The areas defined as priority neighbourhoods for urban policy are among the most disadvantaged in France, and therefore face a number of socio-economic challenges. Knowing the main characteristics of these neighbourhoods enables us to understand their needs and implement solutions that can be developed there. This presentation is taken from a dossier produced by the AVISE association on the role of the SSE in these neighbourhoods.
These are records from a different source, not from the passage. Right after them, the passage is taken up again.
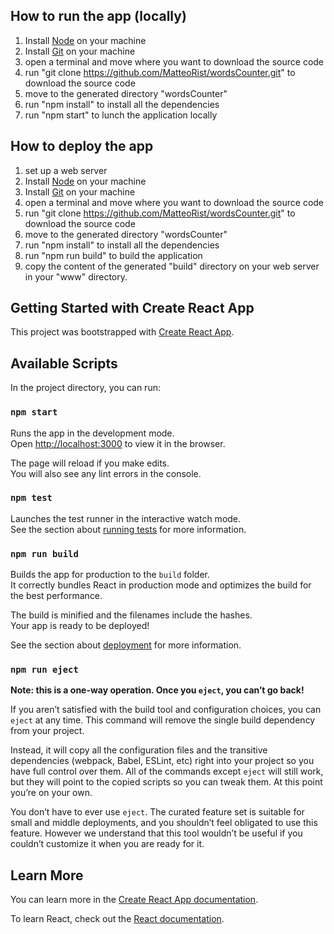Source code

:## How to run the app (locally)

1. Install [Node](https://lodejs.org/en/download/current/) on your machine
2. Install [Git](https://git-scm.com/downloads) on your machine
3. open a terminal and move where you want to download the source code
4. run "git clone https://github.com/MatteoRist/wordsCounter.git" to download the source code
5. move to the generated directory "wordsCounter"
6. run "npm install" to install all the dependencies
7. run "npm start" to lunch the application locally

## How to deploy the app

1. set up a web server
2. Install [Node](https://lodejs.org/en/download/current/) on your machine
3. Install [Git](https://git-scm.com/downloads) on your machine
4. open a terminal and move where you want to download the source code
5. run "git clone https://github.com/MatteoRist/wordsCounter.git" to download the source code
6. move to the generated directory "wordsCounter"
7. run "npm install" to install all the dependencies
8. run "npm run build" to build the application
9. copy the content of the generated "build" directory on your web server in your "www" directory.

## Getting Started with Create React App

This project was bootstrapped with [Create React App](https://github.com/facebook/create-react-app).

## Available Scripts

In the project directory, you can run:

### `npm start`

Runs the app in the development mode.\
Open [http://localhost:3000](http://localhost:3000) to view it in the browser.

The page will reload if you make edits.\
You will also see any lint errors in the console.

### `npm test`

Launches the test runner in the interactive watch mode.\
See the section about [running tests](https://facebook.github.io/create-react-app/docs/running-tests) for more information.

### `npm run build`

Builds the app for production to the `build` folder.\
It correctly bundles React in production mode and optimizes the build for the best performance.

The build is minified and the filenames include the hashes.\
Your app is ready to be deployed!

See the section about [deployment](https://facebook.github.io/create-react-app/docs/deployment) for more information.

### `npm run eject`

**Note: this is a one-way operation. Once you `eject`, you can’t go back!**

If you aren’t satisfied with the build tool and configuration choices, you can `eject` at any time. This command will remove the single build dependency from your project.

Instead, it will copy all the configuration files and the transitive dependencies (webpack, Babel, ESLint, etc) right into your project so you have full control over them. All of the commands except `eject` will still work, but they will point to the copied scripts so you can tweak them. At this point you’re on your own.

You don’t have to ever use `eject`. The curated feature set is suitable for small and middle deployments, and you shouldn’t feel obligated to use this feature. However we understand that this tool wouldn’t be useful if you couldn’t customize it when you are ready for it.

## Learn More

You can learn more in the [Create React App documentation](https://facebook.github.io/create-react-app/docs/getting-started).

To learn React, check out the [React documentation](https://reactjs.org/).
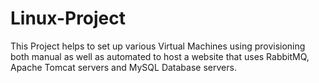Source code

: # Linux-Project
This Project helps to set up various Virtual Machines using provisioning both manual as well as automated to host a website that uses RabbitMQ, Apache Tomcat servers and MySQL Database servers.
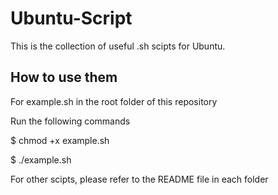 # Ubuntu-Script

This is the collection of useful .sh scipts for Ubuntu.

## How to use them

For example.sh in the root folder of this repository

Run the following commands

$ chmod +x example.sh

$ ./example.sh

For other scipts, please refer to the README file in each folder

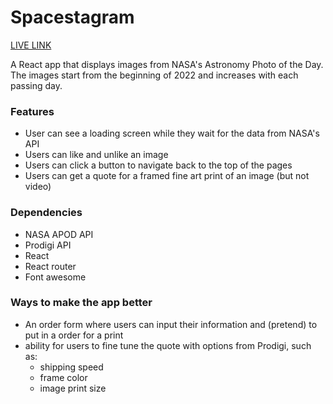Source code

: # Spacestagram

[LIVE LINK](https://etti-spacestagram.herokuapp.com/)

A React app that displays images from NASA's Astronomy Photo of the Day.
The images start from the beginning of 2022 and increases with each passing day.

### Features

- User can see a loading screen while they wait for the data from NASA's API
- Users can like and unlike an image
- Users can click a button to navigate back to the top of the pages
- Users can get a quote for a framed fine art print of an image (but not video)

### Dependencies

- NASA APOD API
- Prodigi API
- React
- React router
- Font awesome

### Ways to make the app better

- An order form where users can input their information and (pretend) to put in a order for a print
- ability for users to fine tune the quote with options from Prodigi, such as:
  - shipping speed
  - frame color
  - image print size
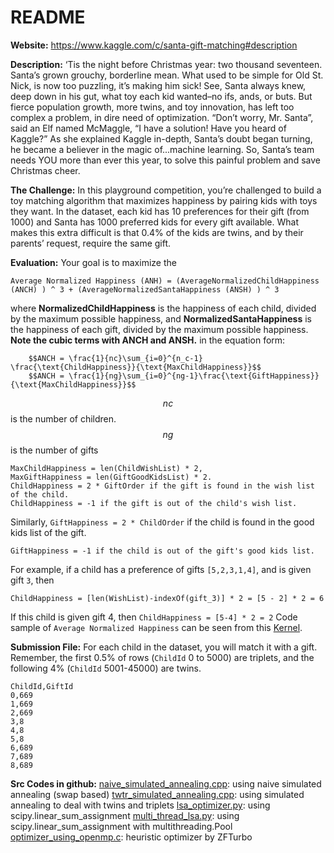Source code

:# README
**Website:**
https://www.kaggle.com/c/santa-gift-matching#description

**Description:**
‘Tis the night before Christmas 
year: two thousand seventeen.
Santa’s grown grouchy, 
borderline mean.
What used to be simple for Old St. Nick, 
is now too puzzling, it’s making him sick!
See, Santa always knew, deep down in his gut, 
what toy each kid wanted–no ifs, ands, or buts.
But fierce population growth, more twins, and toy innovation, 
has left too complex a problem, in dire need of optimization.
“Don’t worry, Mr. Santa”, said an Elf named McMaggle, 
“I have a solution! Have you heard of Kaggle?”
As she explained Kaggle in-depth, Santa’s doubt began turning, 
he became a believer in the magic of...machine learning.
So, Santa’s team needs YOU more than ever this year, 
to solve this painful problem and save Christmas cheer.

**The Challenge:**
In this playground competition, you’re challenged to build a toy matching algorithm that maximizes happiness by pairing kids with toys they want. In the dataset, each kid has 10 preferences for their gift (from 1000) and Santa has 1000 preferred kids for every gift available. What makes this extra difficult is that 0.4% of the kids are twins, and by their parents’ request, require the same gift.

**Evaluation:**
Your goal is to maximize the 

    Average Normalized Happiness (ANH) = (AverageNormalizedChildHappiness (ANCH) ) ^ 3 + (AverageNormalizedSantaHappiness (ANSH) ) ^ 3

where **NormalizedChildHappiness** is the happiness of each child, divided by the maximum possible happiness, and **NormalizedSantaHappiness** is the happiness of each gift, divided by the maximum possible happiness. 
**Note the cubic terms with ANCH and ANSH.**
in the equation form:

        $$ANCH = \frac{1}{nc}\sum_{i=0}^{n_c-1} \frac{\text{ChildHappiness}}{\text{MaxChildHappiness}}$$
        $$ANCH = \frac{1}{ng}\sum_{i=0}^{ng-1}\frac{\text{GiftHappiness}}{\text{MaxChildHappiness}}$$

$$nc$$ is the number of children. $$ng$$ is the number of gifts

    MaxChildHappiness = len(ChildWishList) * 2,
    MaxGiftHappiness = len(GiftGoodKidsList) * 2.
    ChildHappiness = 2 * GiftOrder if the gift is found in the wish list of the child. 
    ChildHappiness = -1 if the gift is out of the child's wish list. 

Similarly, `GiftHappiness = 2 * ChildOrder` if the child is found in the good kids list of the gift.

    GiftHappiness = -1 if the child is out of the gift's good kids list. 

For example, if a child has a preference of gifts `[5,2,3,1,4]`, and is given gift `3`, then 

    ChildHappiness = [len(WishList)-indexOf(gift_3)] * 2 = [5 - 2] * 2 = 6

If this child is given gift 4, then `ChildHappiness = [5-4] * 2 = 2`
Code sample of `Average Normalized Happiness` can be seen from this [Kernel](https://www.kaggle.com/wendykan/average-normalized-happiness-demo). 

**Submission File:**
For each child in the dataset, you will match it with a gift. Remember, the first 0.5% of rows (`ChildId` 0 to 5000) are triplets, and the following 4% (`ChildId` 5001-45000) are twins. 

    ChildId,GiftId
    0,669
    1,669
    2,669
    3,8
    4,8
    5,8
    6,689
    7,689
    8,689

**Src Codes in github:**
[naive_simulated_annealing.cpp](https://github.com/PKUGoodSpeed/Kaggle-SantaGift/blob/master/src/naive_simulated_annealing.cpp): using naive simulated annealing (swap based)
[twtr_simulated_annealing.cpp](https://github.com/PKUGoodSpeed/Kaggle-SantaGift/blob/master/src/twtr_simulated_annealing.cpp): using simulated annealing to deal with twins and triplets
[lsa_optimizer.py](https://github.com/PKUGoodSpeed/Kaggle-SantaGift/blob/master/src/lsa_optimizer.py): using scipy.linear_sum_assignment
[multi_thread_lsa.py](https://github.com/PKUGoodSpeed/Kaggle-SantaGift/blob/master/src/multi_thread_lsa.py): using scipy.linear_sum_assignment with multithreading.Pool
[optimizer_using_openmp.c](https://github.com/PKUGoodSpeed/Kaggle-SantaGift/blob/master/src/optimizer_using_openmp.c): heuristic optimizer by ZFTurbo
Urban policy and priority neighbourhoods

Urban policy has two major aims: to reduce the development gap between disadvantaged neighbourhoods and their urban units, and to improve the living conditions of their residents. It covers all urban, economic and social issues and mobilises all sectoral policies and measures. Urban policy has its own specific resources:

In response to the cumulative difficulties faced by residents of disadvantaged neighbourhoods, and in order to better target its interventions, urban policy is based on a priority geography. This comprises 1,514 priority neighbourhoods (QPV) located in 859 municipalities. The method used to identify these neighbourhoods is based on a fine grid of urban areas with a high concentration of low-income residents.

City contracts are concluded at the inter-municipal level. They must be part of an integrated approach involving the State and its public bodies, local authorities (EPCIs and communes) and other institutional players (social welfare organisations, housing bodies, economic players), as well as civil society (via neighbourhood councils in particular). The city contracts are based on 3 pillars: social cohesion; development of economic activity and employment; living environment and urban renewal. Signed in 2015 and extended until 2023, the 435 city contracts formalising the commitments of the signatories are currently being evaluated.

On 14 April 2022, an urban policy history committee was set up. Its main aims are « to encourage study and research into the history of urban policy and urban social development, to promote the dissemination of historical works on urban policy, and to identify and promote urban policy archives, organise collections of personal accounts and study days on the history of urban policy, mobilise players to facilitate the emergence of local projects based on the history of urban policy and interest the general public in the history of urban policy and the actions carried out in favour of the neighbourhoods concerned and their residents « 4.

The challenges for priority urban neighbourhoods

Today, almost 5 million people live in the 1,500 poorest neighbourhoods in France and its overseas territories (200 neighbourhoods are located in Guadeloupe, French Guiana, Reunion Island, Martinique, Mayotte and French Polynesia). These neighbourhoods often suffer from a combination of problems, including social segregation, poor access to transport, educational underachievement and remoteness from the main economic, social and cultural centres.

The various studies carried out on the QPVs draw up a typology of their residents. The population of the QPVs is younger, often less educated and more likely to be of foreign origin. There are also twice as many single-parent families, higher levels of unemployment and more precarious forms of employment.

Evaluation of city contracts

The programming law for cities and urban cohesion of 21 February 2014 provides for city contracts to be evaluated, with methodological support from the National Observatory for City Policy (ONPV). Each city contract sets out « the engineering resources for drawing up, running and evaluating the city contract, as well as the indicators for measuring the results obtained. In addition to the indicators available at national level for each priority district, the city contracts include indicators and qualitative assessment elements derived from local observation ». (Source: Programming law for the city and urban cohesion of 21 February 2014)

In addition, on 14 December 2021, the Ministry for Territorial Cohesion and Relations with Local Authorities issued an instruction concerning the local evaluation of city contracts. This specifies the objectives of the evaluation, the priority issues to be addressed in the evaluation, its scope and methodological elements.